» **Assigned task**:
Look over the listing below and work out how many lines have the word "else". Write only that number.

» **The input**:
########

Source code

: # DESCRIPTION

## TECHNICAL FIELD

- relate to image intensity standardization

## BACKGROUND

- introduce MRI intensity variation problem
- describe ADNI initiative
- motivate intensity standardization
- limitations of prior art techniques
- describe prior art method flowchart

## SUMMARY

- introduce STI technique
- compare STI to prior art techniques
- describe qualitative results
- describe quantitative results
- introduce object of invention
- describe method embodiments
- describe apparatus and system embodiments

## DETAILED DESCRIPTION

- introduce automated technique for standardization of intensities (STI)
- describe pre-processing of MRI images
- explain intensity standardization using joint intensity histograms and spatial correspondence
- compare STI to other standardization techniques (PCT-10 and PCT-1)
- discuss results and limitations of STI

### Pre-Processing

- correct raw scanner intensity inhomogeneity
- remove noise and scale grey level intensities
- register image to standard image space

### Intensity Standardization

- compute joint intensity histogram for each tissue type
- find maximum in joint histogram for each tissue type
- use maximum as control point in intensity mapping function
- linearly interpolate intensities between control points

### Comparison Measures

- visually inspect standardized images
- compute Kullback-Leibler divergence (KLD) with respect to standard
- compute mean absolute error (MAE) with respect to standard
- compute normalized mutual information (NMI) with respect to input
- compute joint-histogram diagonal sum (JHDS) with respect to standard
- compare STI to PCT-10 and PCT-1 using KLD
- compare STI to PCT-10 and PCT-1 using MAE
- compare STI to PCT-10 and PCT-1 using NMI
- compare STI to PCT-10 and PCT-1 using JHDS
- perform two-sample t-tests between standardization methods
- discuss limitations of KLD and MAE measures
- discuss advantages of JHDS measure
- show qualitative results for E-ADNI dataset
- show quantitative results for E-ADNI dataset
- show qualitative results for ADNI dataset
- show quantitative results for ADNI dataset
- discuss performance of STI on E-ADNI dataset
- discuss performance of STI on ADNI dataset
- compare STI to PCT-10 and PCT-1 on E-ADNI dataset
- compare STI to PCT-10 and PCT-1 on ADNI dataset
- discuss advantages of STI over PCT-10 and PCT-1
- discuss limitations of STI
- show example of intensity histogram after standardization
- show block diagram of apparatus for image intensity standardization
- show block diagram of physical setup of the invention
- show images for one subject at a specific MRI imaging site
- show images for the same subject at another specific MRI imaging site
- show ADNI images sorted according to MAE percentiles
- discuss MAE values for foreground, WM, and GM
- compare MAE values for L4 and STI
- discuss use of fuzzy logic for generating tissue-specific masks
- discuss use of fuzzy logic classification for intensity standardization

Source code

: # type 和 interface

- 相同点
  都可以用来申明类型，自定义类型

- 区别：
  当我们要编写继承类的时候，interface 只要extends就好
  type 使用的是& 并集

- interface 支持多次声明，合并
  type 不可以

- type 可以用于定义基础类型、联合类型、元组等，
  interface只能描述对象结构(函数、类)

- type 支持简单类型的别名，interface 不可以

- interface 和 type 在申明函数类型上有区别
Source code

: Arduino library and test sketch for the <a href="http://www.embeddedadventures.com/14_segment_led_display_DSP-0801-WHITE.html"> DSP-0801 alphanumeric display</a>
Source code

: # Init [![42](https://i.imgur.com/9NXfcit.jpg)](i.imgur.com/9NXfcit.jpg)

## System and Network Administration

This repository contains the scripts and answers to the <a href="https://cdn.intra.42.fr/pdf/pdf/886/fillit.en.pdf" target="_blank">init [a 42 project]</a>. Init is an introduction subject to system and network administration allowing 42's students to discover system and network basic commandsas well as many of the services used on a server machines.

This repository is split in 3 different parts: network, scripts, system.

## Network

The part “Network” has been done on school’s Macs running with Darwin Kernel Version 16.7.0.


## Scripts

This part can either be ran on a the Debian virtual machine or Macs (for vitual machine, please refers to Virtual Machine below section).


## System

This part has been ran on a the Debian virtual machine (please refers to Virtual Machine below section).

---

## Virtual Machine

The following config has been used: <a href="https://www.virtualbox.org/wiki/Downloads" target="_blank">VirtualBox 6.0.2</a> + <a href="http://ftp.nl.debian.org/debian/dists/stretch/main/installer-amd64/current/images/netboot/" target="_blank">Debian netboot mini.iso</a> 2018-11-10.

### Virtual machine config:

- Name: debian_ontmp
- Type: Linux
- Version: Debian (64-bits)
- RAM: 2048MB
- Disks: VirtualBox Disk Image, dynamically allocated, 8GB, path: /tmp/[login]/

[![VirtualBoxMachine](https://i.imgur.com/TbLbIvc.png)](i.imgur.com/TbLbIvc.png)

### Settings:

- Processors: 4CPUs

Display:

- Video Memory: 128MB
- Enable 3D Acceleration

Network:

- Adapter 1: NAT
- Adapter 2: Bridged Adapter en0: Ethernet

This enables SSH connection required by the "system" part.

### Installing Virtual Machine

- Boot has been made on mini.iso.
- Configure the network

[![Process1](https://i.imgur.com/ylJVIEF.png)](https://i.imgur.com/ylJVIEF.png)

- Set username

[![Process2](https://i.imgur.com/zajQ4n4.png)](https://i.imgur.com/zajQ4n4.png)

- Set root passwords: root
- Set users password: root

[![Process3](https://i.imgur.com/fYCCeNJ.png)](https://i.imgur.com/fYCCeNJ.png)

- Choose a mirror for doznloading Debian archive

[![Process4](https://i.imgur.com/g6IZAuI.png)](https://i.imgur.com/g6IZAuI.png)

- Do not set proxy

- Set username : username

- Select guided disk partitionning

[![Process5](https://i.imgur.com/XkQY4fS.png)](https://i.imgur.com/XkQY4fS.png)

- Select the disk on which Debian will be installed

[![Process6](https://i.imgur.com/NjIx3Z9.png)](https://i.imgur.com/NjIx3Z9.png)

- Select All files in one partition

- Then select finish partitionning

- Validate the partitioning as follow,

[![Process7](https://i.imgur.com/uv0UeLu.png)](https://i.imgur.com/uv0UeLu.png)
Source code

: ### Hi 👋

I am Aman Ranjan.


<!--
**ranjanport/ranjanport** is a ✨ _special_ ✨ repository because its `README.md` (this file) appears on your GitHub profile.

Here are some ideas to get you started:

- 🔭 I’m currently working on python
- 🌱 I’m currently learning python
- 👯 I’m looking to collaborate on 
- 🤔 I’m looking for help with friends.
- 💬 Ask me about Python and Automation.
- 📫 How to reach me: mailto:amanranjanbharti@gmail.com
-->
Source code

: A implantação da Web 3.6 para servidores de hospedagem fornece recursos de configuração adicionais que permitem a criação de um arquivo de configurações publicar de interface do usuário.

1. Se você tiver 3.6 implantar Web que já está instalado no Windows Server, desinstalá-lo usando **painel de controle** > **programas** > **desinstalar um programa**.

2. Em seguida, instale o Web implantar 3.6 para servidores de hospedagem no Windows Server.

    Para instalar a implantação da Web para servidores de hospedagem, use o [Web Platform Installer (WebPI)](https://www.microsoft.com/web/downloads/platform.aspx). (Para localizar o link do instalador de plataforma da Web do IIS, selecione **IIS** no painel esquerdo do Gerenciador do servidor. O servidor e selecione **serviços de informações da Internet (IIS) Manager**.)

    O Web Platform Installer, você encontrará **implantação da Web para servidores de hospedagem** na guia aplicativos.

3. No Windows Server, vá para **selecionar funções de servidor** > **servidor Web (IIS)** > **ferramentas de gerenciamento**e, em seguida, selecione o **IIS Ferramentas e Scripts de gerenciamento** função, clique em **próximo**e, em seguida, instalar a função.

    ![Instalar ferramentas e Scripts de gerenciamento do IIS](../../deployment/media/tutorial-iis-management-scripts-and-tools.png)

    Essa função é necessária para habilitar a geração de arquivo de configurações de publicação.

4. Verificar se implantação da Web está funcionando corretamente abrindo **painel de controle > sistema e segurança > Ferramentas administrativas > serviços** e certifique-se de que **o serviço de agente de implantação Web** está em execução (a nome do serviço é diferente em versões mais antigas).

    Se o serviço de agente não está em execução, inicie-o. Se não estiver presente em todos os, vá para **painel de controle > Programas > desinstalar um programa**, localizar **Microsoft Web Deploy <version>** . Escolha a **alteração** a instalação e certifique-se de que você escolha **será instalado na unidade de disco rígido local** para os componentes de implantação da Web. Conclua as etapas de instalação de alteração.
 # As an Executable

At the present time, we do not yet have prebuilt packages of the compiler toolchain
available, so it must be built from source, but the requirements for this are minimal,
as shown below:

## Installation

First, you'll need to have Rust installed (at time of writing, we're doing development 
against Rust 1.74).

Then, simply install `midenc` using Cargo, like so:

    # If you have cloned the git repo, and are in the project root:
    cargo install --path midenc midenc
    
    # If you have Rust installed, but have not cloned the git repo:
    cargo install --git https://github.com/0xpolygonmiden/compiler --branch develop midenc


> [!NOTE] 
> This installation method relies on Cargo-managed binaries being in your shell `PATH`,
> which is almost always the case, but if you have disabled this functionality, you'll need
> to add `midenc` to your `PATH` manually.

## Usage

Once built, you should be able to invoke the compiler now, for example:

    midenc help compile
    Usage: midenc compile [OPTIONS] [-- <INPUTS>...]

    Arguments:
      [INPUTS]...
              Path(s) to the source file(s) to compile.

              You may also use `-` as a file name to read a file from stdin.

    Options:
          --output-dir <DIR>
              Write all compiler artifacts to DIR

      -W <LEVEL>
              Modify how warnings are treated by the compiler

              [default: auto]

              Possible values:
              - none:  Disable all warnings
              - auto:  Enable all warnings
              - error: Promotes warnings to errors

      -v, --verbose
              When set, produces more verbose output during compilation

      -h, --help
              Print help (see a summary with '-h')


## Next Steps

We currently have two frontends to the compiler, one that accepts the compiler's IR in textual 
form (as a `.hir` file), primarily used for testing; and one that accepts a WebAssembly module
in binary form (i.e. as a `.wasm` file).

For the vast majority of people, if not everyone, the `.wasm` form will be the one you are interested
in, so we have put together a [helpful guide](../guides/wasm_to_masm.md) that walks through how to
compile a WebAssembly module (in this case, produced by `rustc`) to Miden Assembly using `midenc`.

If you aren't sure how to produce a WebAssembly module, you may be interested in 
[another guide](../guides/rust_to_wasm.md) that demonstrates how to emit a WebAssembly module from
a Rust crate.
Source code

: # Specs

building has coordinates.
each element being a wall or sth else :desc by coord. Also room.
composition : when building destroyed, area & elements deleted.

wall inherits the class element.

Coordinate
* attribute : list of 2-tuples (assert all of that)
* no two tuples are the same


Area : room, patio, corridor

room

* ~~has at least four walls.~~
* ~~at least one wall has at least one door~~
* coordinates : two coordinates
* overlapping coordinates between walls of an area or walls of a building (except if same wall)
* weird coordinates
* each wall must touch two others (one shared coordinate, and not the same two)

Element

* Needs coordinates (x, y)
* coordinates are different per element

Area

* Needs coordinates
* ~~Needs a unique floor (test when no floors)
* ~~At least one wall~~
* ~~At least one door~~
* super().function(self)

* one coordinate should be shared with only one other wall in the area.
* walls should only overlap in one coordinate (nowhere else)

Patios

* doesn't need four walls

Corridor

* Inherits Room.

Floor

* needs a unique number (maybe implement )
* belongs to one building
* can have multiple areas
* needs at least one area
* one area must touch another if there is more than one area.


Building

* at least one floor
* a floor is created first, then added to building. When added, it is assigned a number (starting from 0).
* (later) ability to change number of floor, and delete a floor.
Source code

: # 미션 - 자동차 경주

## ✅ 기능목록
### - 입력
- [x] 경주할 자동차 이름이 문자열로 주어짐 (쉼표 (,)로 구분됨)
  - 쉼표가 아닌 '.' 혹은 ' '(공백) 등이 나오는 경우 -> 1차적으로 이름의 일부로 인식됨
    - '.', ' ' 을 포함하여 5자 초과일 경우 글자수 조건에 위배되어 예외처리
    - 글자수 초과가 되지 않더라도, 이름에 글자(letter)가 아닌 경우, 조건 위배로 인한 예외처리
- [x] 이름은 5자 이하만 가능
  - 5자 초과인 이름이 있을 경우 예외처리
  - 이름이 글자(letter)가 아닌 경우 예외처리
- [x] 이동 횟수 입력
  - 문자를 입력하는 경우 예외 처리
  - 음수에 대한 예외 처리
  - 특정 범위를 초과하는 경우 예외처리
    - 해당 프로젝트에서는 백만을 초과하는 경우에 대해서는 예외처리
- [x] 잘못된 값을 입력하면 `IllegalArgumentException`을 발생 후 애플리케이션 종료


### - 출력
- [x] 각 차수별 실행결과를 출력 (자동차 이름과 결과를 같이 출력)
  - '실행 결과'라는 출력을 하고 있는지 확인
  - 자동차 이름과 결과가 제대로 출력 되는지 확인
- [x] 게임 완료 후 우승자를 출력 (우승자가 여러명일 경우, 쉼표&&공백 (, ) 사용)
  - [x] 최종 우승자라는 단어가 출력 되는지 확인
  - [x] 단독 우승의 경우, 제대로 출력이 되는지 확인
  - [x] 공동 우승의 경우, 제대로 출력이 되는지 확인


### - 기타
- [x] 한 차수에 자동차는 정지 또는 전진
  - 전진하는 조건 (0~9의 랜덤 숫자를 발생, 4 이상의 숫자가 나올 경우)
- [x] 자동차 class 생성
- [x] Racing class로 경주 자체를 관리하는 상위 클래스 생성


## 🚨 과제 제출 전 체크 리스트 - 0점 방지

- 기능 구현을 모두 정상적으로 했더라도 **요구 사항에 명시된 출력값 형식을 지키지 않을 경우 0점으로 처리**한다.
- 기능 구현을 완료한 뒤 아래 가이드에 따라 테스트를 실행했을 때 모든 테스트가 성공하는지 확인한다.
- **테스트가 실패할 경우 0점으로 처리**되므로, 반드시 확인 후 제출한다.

########

» **Finished task**:
2